Copy out exactly the stretch of the listing below that begins at the line containing "methodology based on" and ends at the line containing "Computer scripts are", and copy nothing outside it.

━━━━━━━━━━━━━━━━

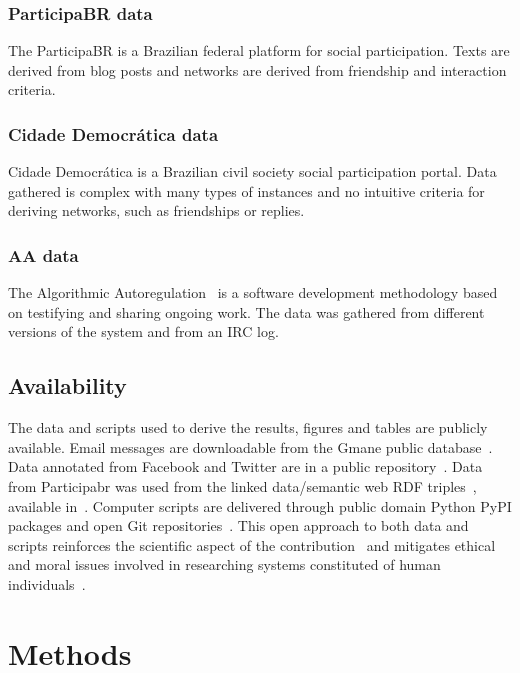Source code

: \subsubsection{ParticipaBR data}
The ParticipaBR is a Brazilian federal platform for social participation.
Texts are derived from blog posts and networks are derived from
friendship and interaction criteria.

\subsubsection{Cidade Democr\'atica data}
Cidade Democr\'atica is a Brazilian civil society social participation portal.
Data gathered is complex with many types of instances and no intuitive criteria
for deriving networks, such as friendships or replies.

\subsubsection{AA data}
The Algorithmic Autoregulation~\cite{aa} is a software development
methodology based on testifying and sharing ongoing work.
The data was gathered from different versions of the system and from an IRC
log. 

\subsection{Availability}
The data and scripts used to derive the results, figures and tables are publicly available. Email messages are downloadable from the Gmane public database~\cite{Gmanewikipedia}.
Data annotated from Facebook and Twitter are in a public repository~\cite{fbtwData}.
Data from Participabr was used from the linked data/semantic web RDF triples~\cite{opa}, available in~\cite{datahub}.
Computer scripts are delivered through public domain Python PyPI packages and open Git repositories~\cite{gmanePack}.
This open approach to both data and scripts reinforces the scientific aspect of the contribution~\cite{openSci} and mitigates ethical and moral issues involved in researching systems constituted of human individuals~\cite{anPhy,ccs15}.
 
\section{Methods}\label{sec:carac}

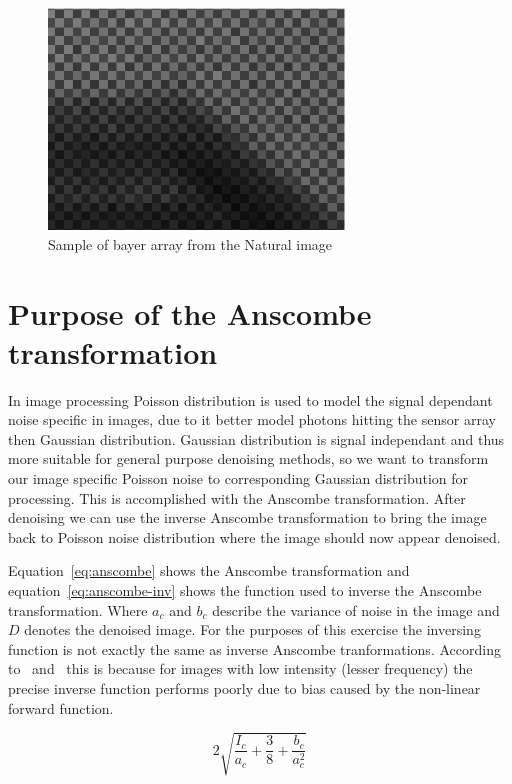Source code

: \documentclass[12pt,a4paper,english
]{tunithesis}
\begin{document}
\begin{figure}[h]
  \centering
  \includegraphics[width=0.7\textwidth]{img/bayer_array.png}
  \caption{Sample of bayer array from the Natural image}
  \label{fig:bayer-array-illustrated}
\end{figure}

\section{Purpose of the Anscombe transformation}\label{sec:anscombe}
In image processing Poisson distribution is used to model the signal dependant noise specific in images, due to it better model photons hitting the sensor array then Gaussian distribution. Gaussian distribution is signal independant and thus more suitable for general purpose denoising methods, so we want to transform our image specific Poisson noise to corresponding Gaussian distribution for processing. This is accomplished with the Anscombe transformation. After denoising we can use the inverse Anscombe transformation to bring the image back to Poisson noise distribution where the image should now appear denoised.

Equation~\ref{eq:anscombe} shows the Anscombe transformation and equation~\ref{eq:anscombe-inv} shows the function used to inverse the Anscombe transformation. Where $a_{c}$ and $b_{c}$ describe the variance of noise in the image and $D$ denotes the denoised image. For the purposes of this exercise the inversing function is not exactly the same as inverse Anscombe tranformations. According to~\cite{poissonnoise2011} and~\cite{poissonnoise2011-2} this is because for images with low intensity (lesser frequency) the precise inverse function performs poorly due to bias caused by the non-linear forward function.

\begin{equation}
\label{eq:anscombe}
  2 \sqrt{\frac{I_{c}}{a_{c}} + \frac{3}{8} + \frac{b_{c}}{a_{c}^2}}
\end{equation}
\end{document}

━━━━━━━━━━━━━━━━

[Expected output]:
methodology based on testifying and sharing ongoing work.
The data was gathered from different versions of the system and from an IRC
log. 

\subsection{Availability}
The data and scripts used to derive the results, figures and tables are publicly available. Email messages are downloadable from the Gmane public database~\cite{Gmanewikipedia}.
Data annotated from Facebook and Twitter are in a public repository~\cite{fbtwData}.
Data from Participabr was used from the linked data/semantic web RDF triples~\cite{opa}, available in~\cite{datahub}.
Computer scripts are delivered through public domain Python PyPI packages and open Git repositories~\cite{gmanePack}.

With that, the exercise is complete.